Was any progress ever made on Max's problem?? Thanks in anticipation of a response. R. ---------- Forwarded message ---------- Date: Thu, 23 Nov 2006 17:04:09 -0800 From: Max A. <maxale@gmail.com> To: David Wilson <davidwwilson@comcast.net> Cc: Sequence Fans <seqfan@ext.jussieu.fr> Subject: Re: Chestnut On 10/21/06, David Wilson <davidwwilson@comcast.net> wrote:

This is a chestnut that I am convinced it is true, but I cannot prove it. I have posed it on math-fun occasionally, and never got an answer. I would like to see it posed to some better minds that some of you might know, e.g, JHC or other number theorist.

Let S and T be sets of real numbers. Call T a divider of S if some element of T lies strictly between any two elements of S.

For integer n >= 1, let Fence(n) be the set of all rationals with denominator n, that is, { k/n : k in Z }.

For real set S, let f(S) be the least n such that Fence(n) is a divider of S, if such an n exists.

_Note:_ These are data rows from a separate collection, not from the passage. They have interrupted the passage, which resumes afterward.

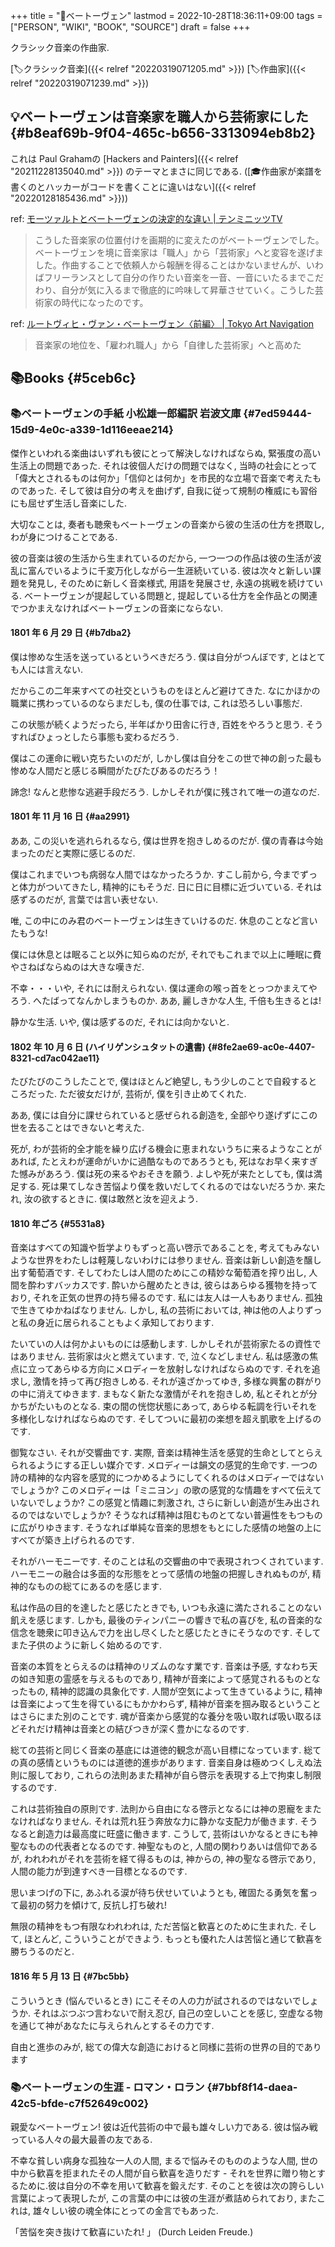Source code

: +++
title = "📝ベートーヴェン"
lastmod = 2022-10-28T18:36:11+09:00
tags = ["PERSON", "WIKI", "BOOK", "SOURCE"]
draft = false
+++

クラシック音楽の作曲家.

[🏷クラシック音楽]({{< relref "20220319071205.md" >}}) [🏷作曲家]({{< relref "20220319071239.md" >}})


## 💡ベートーヴェンは音楽家を職人から芸術家にした {#b8eaf69b-9f04-465c-b656-3313094eb8b2}

これは Paul Grahamの [Hackers and Painters]({{< relref "20211228135040.md" >}}) のテーマとまさに同じである.
([🎓作曲家が楽譜を書くのとハッカーがコードを書くことに違いはない]({{< relref "20220128185436.md" >}}))

ref: [モーツァルトとベートーヴェンの決定的な違い | テンミニッツTV](https://10mtv.jp/pc/column/article.php?column_article_id=2520)

> こうした音楽家の位置付けを画期的に変えたのがベートーヴェンでした。ベートーヴェンを境に音楽家は「職人」から「芸術家」へと変容を遂げました。作曲することで依頼人から報酬を得ることはかないませんが、いわばフリーランスとして自分の作りたい音楽を一音、一音にいたるまでこだわり、自分が気に入るまで徹底的に吟味して昇華させていく。こうした芸術家の時代になったのです。

ref: [ルートヴィヒ・ヴァン・ベートーヴェン〈前編〉 | Tokyo Art Navigation](https://tokyoartnavi.jp/column/2834/)

> 音楽家の地位を、「雇われ職人」から「自律した芸術家」へと高めた


## 📚Books {#5ceb6c}


### 📚ベートーヴェンの手紙  小松雄一郎編訳 岩波文庫 {#7ed59444-15d9-4e0c-a339-1d116eeae214}

傑作といわれる楽曲はいずれも彼にとって解決しなければならぬ, 緊張度の高い生活上の問題であった. それは彼個人だけの問題ではなく, 当時の社会にとって「偉大とされるものは何か」「信仰とは何か」を市民的な立場で音楽で考えたものであった. そして彼は自分の考えを曲げず, 自我に従って規制の権威にも習俗にも屈せず生活し音楽にした.

大切なことは, 奏者も聴衆もベートーヴェンの音楽から彼の生活の仕方を摂取し, わが身につけることである.

彼の音楽は彼の生活から生まれているのだから, 一つ一つの作品は彼の生活が波乱に富んでいるように千変万化しながら一生涯続いている. 彼は次々と新しい課題を発見し, そのために新しく音楽様式, 用語を発展させ, 永遠の挑戦を続けている. ベートーヴェンが提起している問題と, 提起している仕方を全作品との関連でつかまえなければベートーヴェンの音楽にならない.


#### 1801 年 6 月 29 日 {#b7dba2}

僕は惨めな生活を送っているというべきだろう. 僕は自分がつんぼです, とはとても人には言えない.

だからこの二年来すべての社交というものをほとんど避けてきた. なにかほかの職業に携わっているのならまだしも, 僕の仕事では, これは恐ろしい事態だ.

この状態が続くようだったら, 半年ばかり田舎に行き, 百姓をやろうと思う. そうすればひょっとしたら事態も変わるだろう.

僕はこの運命に戦い克ちたいのだが, しかし僕は自分をこの世で神の創った最も惨めな人間だと感じる瞬間がたびたびあるのだろう！

諦念! なんと悲惨な逃避手段だろう. しかしそれが僕に残されて唯一の道なのだ.


#### 1801 年 11 月 16 日 {#aa2991}

ああ, この災いを逃れられるなら, 僕は世界を抱きしめるのだが. 僕の青春は今始まったのだと実際に感じるのだ.

僕はこれまでいつも病弱な人間ではなかったろうか. すこし前から, 今までずっと体力がついてきたし, 精神的にもそうだ. 日に日に目標に近づいている. それは感ずるのだが, 言葉では言い表せない.

唯, この中にのみ君のベートーヴェンは生きていけるのだ. 休息のことなど言いたもうな!

僕には休息とは眠ること以外に知らぬのだが, それでもこれまで以上に睡眠に費やさねばならぬのは大きな嘆きだ.

不幸・・・いや, それには耐えられない. 僕は運命の喉っ首をとっつかまえてやろう. へたばってなんかしまうものか. ああ, 麗しきかな人生, 千倍も生きるとは!

静かな生活. いや, 僕は感ずるのだ, それには向かないと.


#### 1802 年 10 月 6 日 (ハイリゲンシュタットの遺書) {#8fe2ae69-ac0e-4407-8321-cd7ac042ae11}

たびたびのこうしたことで, 僕はほとんど絶望し, もう少しのことで自殺するところだった. ただ彼女だけが, 芸術が, 僕を引き止めてくれた.

ああ, 僕には自分に課せられていると感ぜられる創造を, 全部やり遂げずにこの世を去ることはできないと考えた.

死が, わが芸術的全才能を繰り広げる機会に恵まれないうちに来るようなことがあれば, たとえわが運命がいかに過酷なものであろうとも, 死はなお早く来すぎた憾みがあろう. 僕は死の来るやおそきを願う. よしや死が来たとしても, 僕は満足する. 死は果てしなき苦悩より僕を救いだしてくれるのではないだろうか. 来たれ, 汝の欲するときに. 僕は敢然と汝を迎えよう.


#### 1810 年ごろ {#5531a8}

音楽はすべての知識や哲学よりもずっと高い啓示であることを,
考えてもみないような世界をわたしは軽蔑しないわけには参りません.
音楽は新しい創造を醸し出す葡萄酒です.
そしてわたしは人間のためにこの精妙な葡萄酒を搾り出し, 人間を酔わすバッカスです.
酔いから醒めたときは, 彼らはあらゆる獲物を持っており,
それを正気の世界の持ち帰るのです.
私には友人は一人もありません. 孤独で生きてゆかねばなりません.
しかし, 私の芸術においては,
神は他の人よりずっと私の身近に居られることもよく承知しております.

たいていの人は何かよいものには感動します.
しかしそれが芸術家たるの資性ではありません.
芸術家は火と燃えています. で, 泣くなどしません.
私は感激の焦点に立ってあらゆる方向にメロディーを放射しなければならぬのです.
それを追求し, 激情を持って再び抱きしめる. それが遠ざかってゆき,
多様な興奮の群がりの中に消えてゆきます. まもなく新たな激情がそれを抱きしめ,
私とそれとが分かちがたいものとなる.
束の間の恍惚状態にあって, あらゆる転調を行いそれを多様化しなければならぬのです. そしてついに最初の楽想を超え凱歌を上げるのです.

御覧なさい. それが交響曲です.
実際, 音楽は精神生活を感覚的生命としてとらえられるようにする正しい媒介です.
メロディーは韻文の感覚的生命です. 一つの詩の精神的な内容を感覚的につかめるようにしてくれるのはメロディーではないでしょうか? このメロディーは「ミニヨン」の歌の感覚的な情趣をすべて伝えていないでしょうか?
この感覚と情趣に刺激され, さらに新しい創造が生み出されるのではないでしょうか? そうなれば精神は阻むものとてない普遍性をもつものに広がりゆきます. そうなれば単純な音楽的思想をもとにした感情の地盤の上にすべてが築き上げられるのです.

それがハーモニーです. そのことは私の交響曲の中で表現されつくされています. ハーモニーの融合は多面的な形態をとって感情の地盤の把握しきれぬものが,
精神的なものの総てにあるのを感じます.

私は作品の目的を達したと感じたときでも,
いつも永遠に満たされることのない飢えを感じます.
しかも, 最後のティンパニーの響きで私の喜びを, 私の音楽的な信念を聴衆に叩き込んで力を出し尽くしたと感じたときにそうなのです.
そしてまた子供のように新しく始めるのです.

音楽の本質をとらえるのは精神のリズムのなす業です.
音楽は予感, すなわち天の如き知恵の霊感を与えるものであり,
精神が音楽によって感覚されるものとなったもの, 精神的認識の具象化です.
人間が空気によって生きているように,
精神は音楽によって生を得ているにもかかわらず,
精神が音楽を掴み取るということはさらにまた別のことです.
魂が音楽から感覚的な養分を吸い取れば吸い取るほどそれだけ精神は音楽との結びつきが深く豊かになるのです.

総ての芸術と同じく音楽の基底には道徳的観念が高い目標になっています. 総ての真の感情というものには道徳的進歩があります.
音楽自身は極めつくしえぬ法則に服しており,
これらの法則あまた精神が自ら啓示を表現する上で拘束し制限するのです.

これは芸術独自の原則です.
法則から自由になる啓示となるには神の恩寵をまたなければなりません.
それは荒れ狂う奔放な力に静かな支配力が働きます.
そうなると創造力は最高度に旺盛に働きます.
こうして, 芸術はいかなるときにも神聖なものの代表者となるのです.
神聖なものと, 人間の関わりあいは信仰であるが,
われわれがそれを芸術を経て得るものは, 神からの, 神の聖なる啓示であり,
人間の能力が到達すべき一目標となるのです.

思いまつげの下に, あふれる涙が待ち伏せいていようとも,
確固たる勇気を奮って最初の努力を傾けて, 反抗し打ち破れ!

無限の精神をもつ有限なわれわれは, ただ苦悩と歓喜とのために生まれた.
そして, ほとんど, こういうことができよう.
もっとも優れた人は苦悩と通じて歓喜を勝ちうるのだと.


#### 1816 年 5 月 13 日 {#7bc5bb}

こういうとき (悩んでいるとき) にこそその人の力が試されるのではないでしょうか. それはぶつぶつ言わないで耐え忍び, 自己の空しいことを感じ, 空虚なる物を通じて神があなたに与えられんとするその力です.

自由と進歩のみが, 総ての偉大な創造におけると同様に芸術の世界の目的であります


### 📚ベートーヴェンの生涯 - ロマン・ロラン {#7bbf8f14-daea-42c5-bfde-c7f52649c002}

親愛なベートーヴェン! 彼は近代芸術の中で最も雄々しい力である. 彼は悩み戦っている人々の最大最善の友である.

不幸な貧しい病身な孤独な一人の人間, まるで悩みそのもののような人間, 世の中から歓喜を拒まれたその人間が自ら歓喜を造りだす - それを世界に贈り物とするために.彼は自分の不幸を用いて歓喜を鍛えだす. そのことを彼は次の誇らしい言葉によって表現したが, この言葉の中には彼の生涯が煮詰められており, またこれは, 雄々しい彼の魂全体にとっての金言でもあった.

「苦悩を突き抜けて歓喜にいたれ! 」 (Durch Leiden Freude.)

Let Recip(n) be the set of all integer reciprocals on [0,1] with denominator <= n, that is, { 1/b : 1 <= b <= n }

Let Farey(n) be the set of all rationals on [0,1] with denominator <= n, that is, { a/b : 0 <= a <= b, 1 <= b <= n }

Is f(Farey(n)) = f(Recip(n)) for every n?

The apparently common sequences a(n) = f(Recip(n)) =? f(Farey(n)) is in the OEIS, I cannot find it in the short time I have.